### Exercise instructions
State how many lines of the records include the word "鲁炜出庭受审"; the reply is that number alone.

■ ■ ■ ■ ■ ■ ■

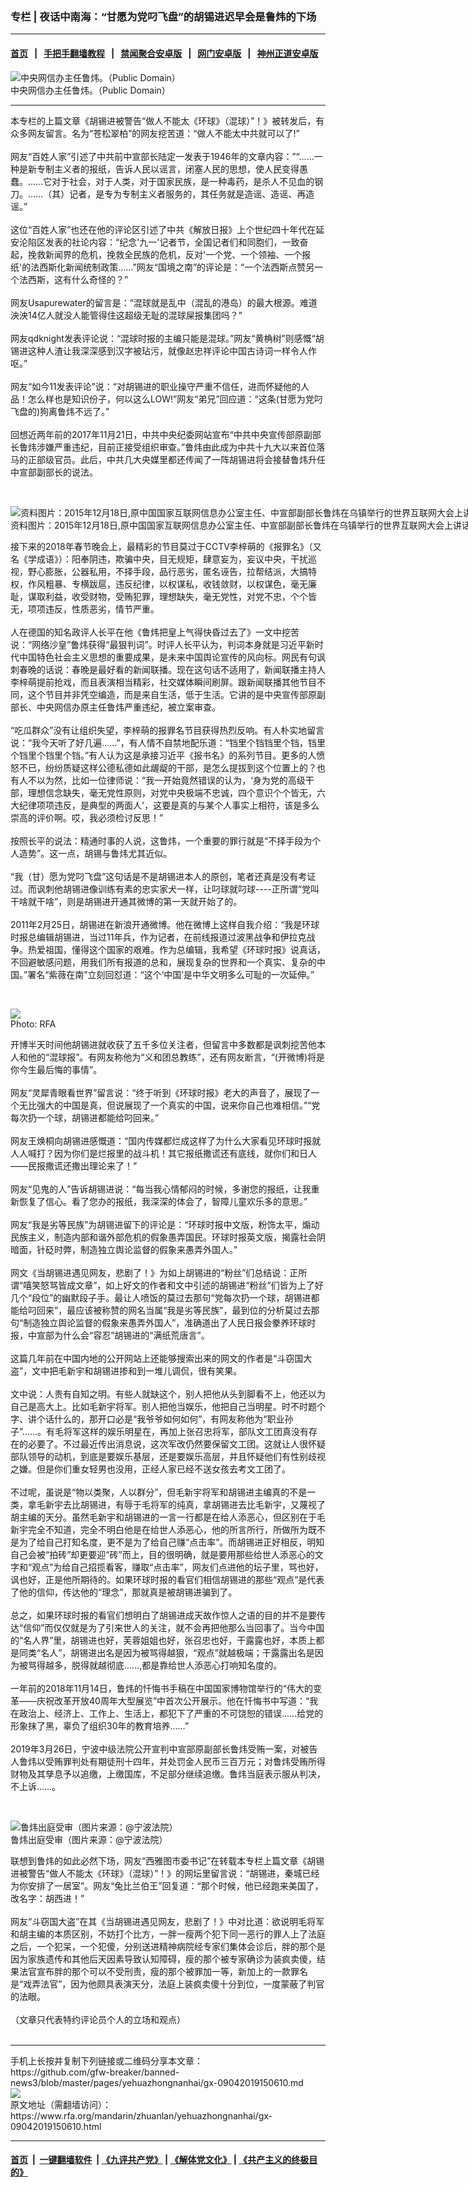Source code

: ### 专栏 | 夜话中南海：“甘愿为党叼飞盘”的胡锡进迟早会是鲁炜的下场
------------------------

#### [首页](https://github.com/gfw-breaker/banned-news3/blob/master/README.md) &nbsp;&nbsp;|&nbsp;&nbsp; [手把手翻墙教程](https://github.com/gfw-breaker/guides/wiki) &nbsp;&nbsp;|&nbsp;&nbsp; [禁闻聚合安卓版](https://github.com/gfw-breaker/bn-android) &nbsp;&nbsp;|&nbsp;&nbsp; [网门安卓版](https://github.com/oGate2/oGate) &nbsp;&nbsp;|&nbsp;&nbsp; [神州正道安卓版](https://github.com/SzzdOgate/update) 



<div id="headerimg">
 <img alt="中央网信办主任鲁炜。（Public Domain）" src="https://www.rfa.org/mandarin/yataibaodao/meiti/xl2-07012016103405.html/m0701-xl2p.jpg/image" title="中央网信办主任鲁炜。（Public Domain）"/>
 <div id="headerimgcontents">
  <div id="headerimgcaption">
   <span>
    中央网信办主任鲁炜。（Public Domain）
   </span>
   <!-- zoomattribute -->
  </div>
  <!-- headerimgcaption -->
 </div>
 <!-- headerimagecontents -->
</div>

<hr/>
<div id="storytext">
 <div>
  <div class="slot_header">
  </div>
 </div>
 <p>
  本专栏的上篇文章《胡锡进被警告“做人不能太《环球》（混球）”！》被转发后，有众多网友留言。名为“苍松翠柏”的网友挖苦道：“做人不能太中共就可以了!”
  <br/>
  <br/>
  网友“百姓人家”引述了中共前中宣部长陆定一发表于1946年的文章内容：”“……一种是新专制主义者的报纸，告诉人民以谣言，闭塞人民的思想，使人民变得愚蠢。……它对于社会，对于人类，对于国家民族，是一种毒药，是杀人不见血的钢刀。……（其）记者，是专为专制主义者服务的，其任务就是造谣、造谣、再造谣。”
  <br/>
  <br/>
  这位“百姓人家”也还在他的评论区引述了中共《解放日报》上个世纪四十年代在延安沦陷区发表的社论内容：“纪念'九一'记者节，全国记者们和同胞们，一致奋起，挽救新闻界的危机，挽救全民族的危机，反对'一个党、一个领袖、一个报纸'的法西斯化新闻统制政策……”网友“国境之南”的评论是：“一个法西斯点赞另一个法西斯，这有什么奇怪的？”
  <br/>
  <br/>
  网友Usapurewater的留言是：“混球就是乱中（混乱的港岛）的最大根源。难道泱泱14亿人就没人能管得住这超级无耻的混球屎报集团吗？”
  <br/>
  <br/>
  网友qdknight发表评论说：“混球时报的主编只能是混球。”网友“黄桷树”则感慨“胡锡进这种人渣让我深深感到汉字被玷污，就像赵忠祥评论中国古诗词一样令人作呕。”
  <br/>
  <br/>
  网友“如今11发表评论”说：“对胡锡进的职业操守严重不信任，进而怀疑他的人品！怎么样也是知识份子，何以这么LOW!”网友“弟兄”回应道：“这条(甘愿为党叼飞盘的)狗离鲁炜不远了。”
  <br/>
  <br/>
  回想近两年前的2017年11月21日，中共中央纪委网站宣布“中共中央宣传部原副部长鲁炜涉嫌严重违纪，目前正接受组织审查。”鲁炜由此成为中共十九大以来首位落马的正部级官员。此后，中共几大央媒里都还传闻了一阵胡锡进将会接替鲁炜升任中宣部副部长的说法。
 </p>
 <p>
  <br/>
  <div class="image-inline captioned" style="width:1023px;">
   <div style="width:1023px;">
    <img alt="资料图片：2015年12月18日,原中国国家互联网信息办公室主任、中宣部副部长鲁炜在乌镇举行的世界互联网大会上讲话。（路透社图片）" src="https://www.rfa.org/mandarin/zhuanlan/wangluoboyi/war-10242018172037.html/EF0204_cx0_cy4_cw0_w1023_r.jpg" title="资料图片：2015年12月18日,原中国国家互联网信息办公室主任、中宣部副部长鲁炜在乌镇举行的世界互联网大会上讲话。（路透社图片）"/>
   </div>
   <div class="image-caption">
    <span style="width:1023px;">
     资料图片：2015年12月18日,原中国国家互联网信息办公室主任、中宣部副部长鲁炜在乌镇举行的世界互联网大会上讲话。（路透社图片）
    </span>
    <span class="copyright">
    </span>
   </div>
  </div>
 </p>
 <p>
  接下来的2018年春节晚会上，最精彩的节目莫过于CCTV李梓萌的《报罪名》（又名《学成语》）：阳奉阴违，欺骗中央，目无规矩，肆意妄为，妄议中央，干扰巡视，野心膨胀，公器私用，不择手段，品行恶劣，匿名诬告，拉帮结派，大搞特权，作风粗暴、专横跋扈，违反纪律，以权谋私，收钱敛财，以权谋色，毫无廉耻，谋取利益，收受财物，受贿犯罪，理想缺失，毫无党性，对党不忠，个个皆无，项项违反，性质恶劣，情节严重。
  <br/>
  <br/>
  人在德国的知名政评人长平在他《鲁炜把皇上气得快昏过去了》一文中挖苦说：“网络沙皇”鲁炜获得“最狠判词”。时评人长平认为，判词本身就是习近平新时代中国特色社会主义思想的重要成果，是未来中国舆论宣传的风向标。网民有句讽刺春晚的话说：春晚是最好看的新闻联播。现在这句话不适用了，新闻联播主持人李梓萌提前抢戏，而且表演相当精彩，社交媒体瞬间刷屏。跟新闻联播其他节目不同，这个节目并非凭空编造，而是来自生活，低于生活。它讲的是中央宣传部原副部长、中央网信办原主任鲁炜严重违纪，被立案审查。
  <br/>
  <br/>
  “吃瓜群众”没有让组织失望，李梓萌的报罪名节目获得热烈反响。有人朴实地留言说：“我今天听了好几遍……”，有人情不自禁地配乐道：“铛里个铛铛里个铛，铛里个铛里个铛里个铛。”有人认为这是承接习近平《报书名》的系列节目。更多的人愤怒不已，纷纷质疑这样公德私德如此龌龊的干部，是怎么提拔到这个位置上的？也有人不以为然，比如一位律师说：“我一开始竟然错误的认为，‘身为党的高级干部，理想信念缺失，毫无党性原则，对党中央极端不忠诚，四个意识个个皆无，六大纪律项项违反，是典型的两面人'，这要是真的与某个人事实上相符，该是多么崇高的评价啊。哎，我必须检讨反思！”
  <br/>
  <br/>
  按照长平的说法：精通时事的人说，这鲁炜，一个重要的罪行就是“不择手段为个人造势”。这一点，胡锡与鲁炜尤其近似。
  <br/>
  <br/>
  “我（甘）愿为党叼飞盘”这句话是不是胡锡进本人的原创，笔者还真是没有考证过。而讽刺他胡锡进像训练有素的忠实家犬一样，让叼球就叼球----正所谓“党叫干啥就干啥”，则是胡锡进开通其微博的第一天就开始了的。
  <br/>
  <br/>
  2011年2月25日，胡锡进在新浪开通微博。他在微博上这样自我介绍：“我是环球时报总编辑胡锡进，当过11年兵，作为记者，在前线报道过波黑战争和伊拉克战争。热爱祖国，懂得这个国家的艰难。作为总编辑，我希望《环球时报》说真话，不回避敏感问题，用我们所有报道的总和，展现复杂的世界和一个真实、复杂的中国。”署名“紫薇在南”立刻回怼道：“这个‘中国’是中华文明多么可耻的一次延伸。”
 </p>
 <p>
  <br/>
  <div class="image-inline captioned" style="width:1024px;">
   <div style="width:1024px;">
    <img alt="  " src="https://www.rfa.org/mandarin/Xinwen/wul0828a-08282019073044.html/HU.jpeg" title=""/>
   </div>
   <div class="image-caption">
    <span style="width:1024px;">
    </span>
    <span class="copyright">
     Photo: RFA
    </span>
   </div>
  </div>
 </p>
 <p>
  开博半天时间他胡锡进就收获了五千多位关注者，但留言中多数都是讽刺挖苦他本人和他的“混球报”。有网友称他为“义和团总教练”，还有网友断言，“(开微博)将是你今生最后悔的事情”。
  <br/>
  <br/>
  网友“灵犀青眼看世界”留言说：“终于听到《环球时报》老大的声音了，展现了一个无比强大的中国是真，但说展现了一个真实的中国，说来你自己也难相信。”“党每次扔一个球，胡锡进都能给叼回来。”
  <br/>
  <br/>
  网友王焕桐向胡锡进感慨道：“国内传媒都烂成这样了为什么大家看见环球时报就人人喊打？因为你们是烂报里的战斗机！其它报纸撒谎还有底线，就你们和日人——民报撒谎还撒出理论来了！”
  <br/>
  <br/>
  网友“见鬼的人”告诉胡锡进说：“每当我心情郁闷的时候，多谢您的报纸，让我重新恢复了信心。看了您办的报纸，我深深的体会了，智障儿童欢乐多的意思。”
  <br/>
  <br/>
  网友“我是劣等民族”为胡锡进留下的评论是：“环球时报中文版，粉饰太平，煽动民族主义，制造内部和谐外部危机的假象愚弄国民。环球时报英文版，揭露社会阴暗面，针砭时弊，制造独立舆论监督的假象来愚弄外国人。”
  <br/>
  <br/>
  网文《当胡锡进遇见网友，悲剧了！》为如上胡锡进的“粉丝”们总结说：正所谓“嘻笑怒骂皆成文章”，如上好文的作者和文中引述的胡锡进“粉丝”们皆为上了好几个“段位”的幽默段子手。最让人喷饭的莫过去那句“党每次扔一个球，胡锡进都能给叼回来”，最应该被称赞的网名当属“我是劣等民族”，最到位的分析莫过去那句“制造独立舆论监督的假象来愚弄外国人”，准确道出了人民日报会豢养环球时报，中宣部为什么会“容忍”胡锡进的“满纸荒唐言”。
  <br/>
  <br/>
  这篇几年前在中国内地的公开网站上还能够搜索出来的网文的作者是“斗窃国大盗”，文中把毛新宇和胡锡进掺和到一堆儿调侃，很有笑果。
  <br/>
  <br/>
  文中说：人贵有自知之明。有些人就缺这个，别人把他从头到脚看不上，他还以为自己是高大上。比如毛新宇将军。别人把他当娱乐，他把自己当明星。时不时题个字、讲个话什么的，那开口必是“我爷爷如何如何”，有网友称他为“职业孙子”……。有毛将军这样的娱乐明星在，再加上张召忠将军，部队文工团真没有存在的必要了。不过最近传出消息说，这次军改仍然要保留文工团。这就让人很怀疑部队领导的动机，到底是要娱乐基层，还是要娱乐高层，并且怀疑他们有性别歧视之嫌。但是你们重女轻男也没用，正经人家已经不送女孩去考文工团了。
  <br/>
  <br/>
  不过呢，虽说是“物以类聚，人以群分”，但毛新宇将军和胡锡进主编真的不是一类，拿毛新宇去比胡锡进，有辱于毛将军的纯真，拿胡锡进去比毛新宇，又蔑视了胡主编的天分。虽然毛新宇和胡锡进的一言一行都是在给人添恶心，但区别在于毛新宇完全不知道，完全不明白他是在给世人添恶心，他的所言所行，所做所为既不是为了给自己打知名度，更不是为了给自己赚“点击率”。而胡锡进正好相反，明知自己会被“拍砖”却更要迎“砖”而上，目的很明确，就是要用那些给世人添恶心的文字和“观点”为给自己招揽看客，赚取“点击率”，网友们点进他的坛子里，骂也好，讽也好，正是他所期待的。如果环球时报的看官们相信胡锡进的那些“观点”是代表了他的信仰，传达他的“理念”，那就真是被胡锡进骗到了。
  <br/>
  <br/>
  总之，如果环球时报的看官们想明白了胡锡进成天故作惊人之语的目的并不是要传达“信仰”而仅仅就是为了引来世人的关注，就不会再把他那么当回事了。当今中国的“名人界”里，胡锡进也好，芙蓉姐姐也好，张召忠也好，干露露也好，本质上都是同类“名人”，胡锡进出名是因为被骂得越狠，“观点”就越极端；干露露出名是因为被骂得越多，脱得就越彻底......,都是靠给世人添恶心打响知名度的。
  <br/>
  <br/>
  一年前的2018年11月14日，鲁炜的忏悔书手稿在中国国家博物馆举行的“伟大的变革——庆祝改革开放40周年大型展览”中首次公开展示。他在忏悔书中写道：“我在政治上、经济上、工作上、生活上，都犯下了严重的不可饶恕的错误……给党的形象抹了黑，辜负了组织30年的教育培养……”
  <br/>
  <br/>
  2019年3月26日，宁波中级法院公开宣判中宣部原副部长鲁炜受贿一案，对被告人鲁炜以受贿罪判处有期徒刑十四年，并处罚金人民币三百万元；对鲁炜受贿所得财物及其孳息予以追缴，上缴国库，不足部分继续追缴。鲁炜当庭表示服从判决，不上诉……。
 </p>
 <p>
  <br/>
  <div class="image-inline captioned" style="width:1010px;">
   <div style="width:1010px;">
    <img alt="鲁炜出庭受审（图片来源：@宁波法院）" src="https://www.rfa.org/mandarin/zhuanlan/wangluoboyi/war-10242018172037.html/432afa3aad47f0a9b252ddc418fe8d4c_w.jpg" title="鲁炜出庭受审（图片来源：@宁波法院）"/>
   </div>
   <div class="image-caption">
    <span style="width:1010px;">
     鲁炜出庭受审（图片来源：@宁波法院）
    </span>
    <span class="copyright">
    </span>
   </div>
  </div>
 </p>
 <p>
  联想到鲁炜的如此必然下场，网友“西雅图市委书记”在转载本专栏上篇文章《胡锡进被警告“做人不能太《环球》（混球）”！》的网坛里留言说：“胡锡进，秦城已经为你安排了一居室”。网友“兔比兰伯王”回复道：“那个时候，他已经跑来美国了，改名字：胡西进！”
  <br/>
  <br/>
  网友“斗窃国大盗”在其《当胡锡进遇见网友，悲剧了！》中对比道：欲说明毛将军和胡主编的本质区别，不妨打个比方，一胖一瘦两个犯下同一恶行的罪人上了法庭之后，一个犯呆，一个犯傻，分别送进精神病院经专家们集体会诊后，胖的那个是因为家族遗传和其他后天因素导致认知障碍，瘦的那个被专家确诊为装疯卖傻，结果法官宣布胖的那个可以不受刑责，瘦的那个被罪加一等，新加上的一款罪名是“戏弄法官”，因为他颇具表演天分，法庭上装疯卖傻十分到位，一度蒙蔽了判官的法眼。
  <br/>
  <br/>
  （文章只代表特约评论员个人的立场和观点）
  <br/>
  <br/>
 </p>
</div>

<hr/>
手机上长按并复制下列链接或二维码分享本文章：<br/>
https://github.com/gfw-breaker/banned-news3/blob/master/pages/yehuazhongnanhai/gx-09042019150610.md <br/>
<a href='https://github.com/gfw-breaker/banned-news3/blob/master/pages/yehuazhongnanhai/gx-09042019150610.md'><img src='https://github.com/gfw-breaker/banned-news3/blob/master/pages/yehuazhongnanhai/gx-09042019150610.md.png'/></a> <br/>
原文地址（需翻墙访问）：https://www.rfa.org/mandarin/zhuanlan/yehuazhongnanhai/gx-09042019150610.html


------------------------
#### [首页](https://github.com/gfw-breaker/banned-news3/blob/master/README.md) &nbsp;|&nbsp; [一键翻墙软件](https://github.com/gfw-breaker/nogfw/blob/master/README.md) &nbsp;| [《九评共产党》](https://github.com/gfw-breaker/9ping.md/blob/master/README.md#九评之一评共产党是什么) | [《解体党文化》](https://github.com/gfw-breaker/jtdwh.md/blob/master/README.md) | [《共产主义的终极目的》](https://github.com/gfw-breaker/gczydzjmd.md/blob/master/README.md)


<img src='http://gfw-breaker.win/banned-news3/pages/yehuazhongnanhai/gx-09042019150610.md' width='0px' height='0px'/>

■ ■ ■ ■ ■ ■ ■

### Response to this exercise
2